> Task input:
=== Section Start ===

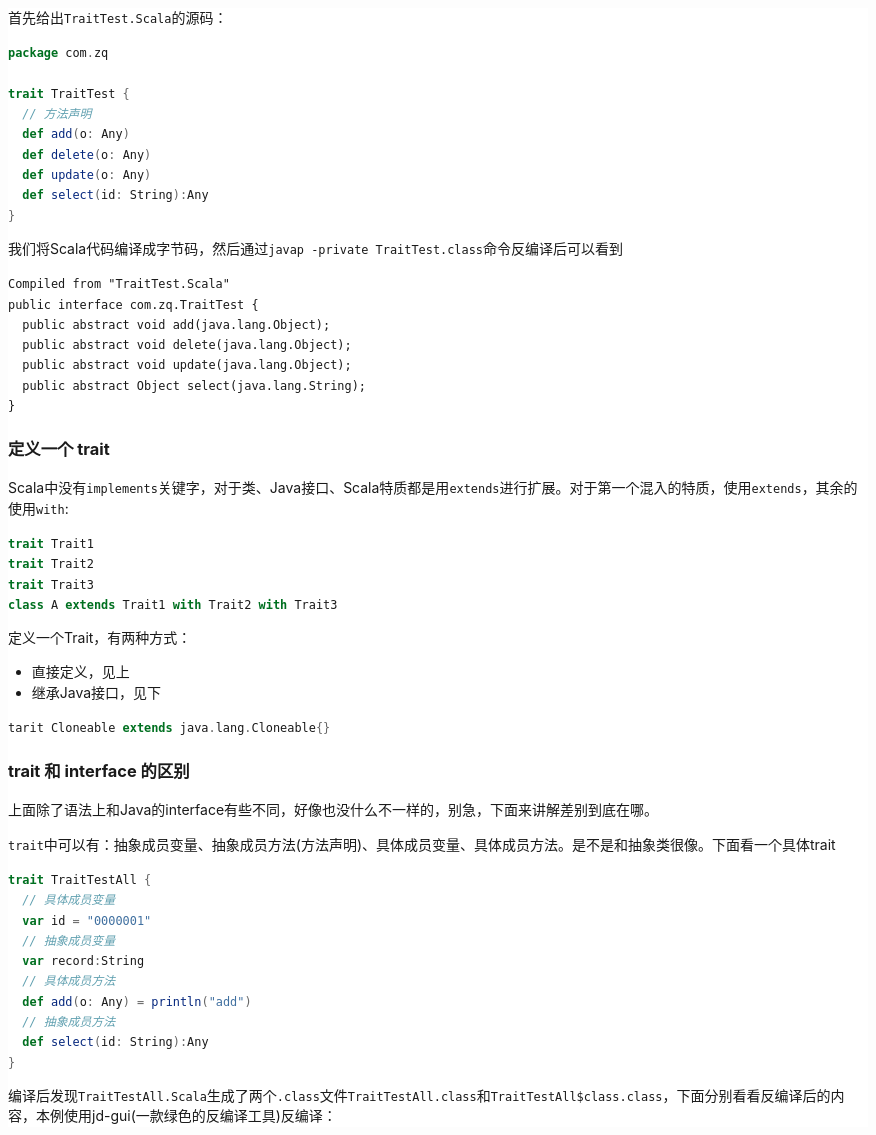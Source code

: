 首先给出`TraitTest.Scala`的源码：

```scala
package com.zq

trait TraitTest {
  // 方法声明
  def add(o: Any)
  def delete(o: Any)
  def update(o: Any)
  def select(id: String):Any
}
```
我们将Scala代码编译成字节码，然后通过`javap -private TraitTest.class`命令反编译后可以看到

```console
Compiled from "TraitTest.Scala"
public interface com.zq.TraitTest {
  public abstract void add(java.lang.Object);
  public abstract void delete(java.lang.Object);
  public abstract void update(java.lang.Object);
  public abstract Object select(java.lang.String);
}
```
### 定义一个 trait
Scala中没有`implements`关键字，对于类、Java接口、Scala特质都是用`extends`进行扩展。对于第一个混入的特质，使用`extends`，其余的使用`with`:

```scala
trait Trait1
trait Trait2
trait Trait3
class A extends Trait1 with Trait2 with Trait3
```

定义一个Trait，有两种方式：
* 直接定义，见上
* 继承Java接口，见下

```scala
tarit Cloneable extends java.lang.Cloneable{}
```

### trait 和 interface 的区别
上面除了语法上和Java的interface有些不同，好像也没什么不一样的，别急，下面来讲解差别到底在哪。

`trait`中可以有：抽象成员变量、抽象成员方法(方法声明)、具体成员变量、具体成员方法。是不是和抽象类很像。下面看一个具体trait

```scala
trait TraitTestAll {
  // 具体成员变量
  var id = "0000001"
  // 抽象成员变量
  var record:String
  // 具体成员方法
  def add(o: Any) = println("add")
  // 抽象成员方法
  def select(id: String):Any
}
```
编译后发现`TraitTestAll.Scala`生成了两个`.class`文件`TraitTestAll.class`和`TraitTestAll$class.class`，下面分别看看反编译后的内容，本例使用jd-gui(一款绿色的反编译工具)反编译：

=== Section End ===

Beginning at the first line of the listing, print each line exactly until and including the one that has "上面除了语法上和Java的i"; skip pictures.

> Task solution:
Source code

: 首先给出`TraitTest.Scala`的源码：

```scala
package com.zq

trait TraitTest {
  // 方法声明
  def add(o: Any)
  def delete(o: Any)
  def update(o: Any)
  def select(id: String):Any
}
```
我们将Scala代码编译成字节码，然后通过`javap -private TraitTest.class`命令反编译后可以看到

```console
Compiled from "TraitTest.Scala"
public interface com.zq.TraitTest {
  public abstract void add(java.lang.Object);
  public abstract void delete(java.lang.Object);
  public abstract void update(java.lang.Object);
  public abstract Object select(java.lang.String);
}
```
### 定义一个 trait
Scala中没有`implements`关键字，对于类、Java接口、Scala特质都是用`extends`进行扩展。对于第一个混入的特质，使用`extends`，其余的使用`with`:

```scala
trait Trait1
trait Trait2
trait Trait3
class A extends Trait1 with Trait2 with Trait3
```

定义一个Trait，有两种方式：
* 直接定义，见上
* 继承Java接口，见下

```scala
tarit Cloneable extends java.lang.Cloneable{}
```

### trait 和 interface 的区别
上面除了语法上和Java的interface有些不同，好像也没什么不一样的，别急，下面来讲解差别到底在哪。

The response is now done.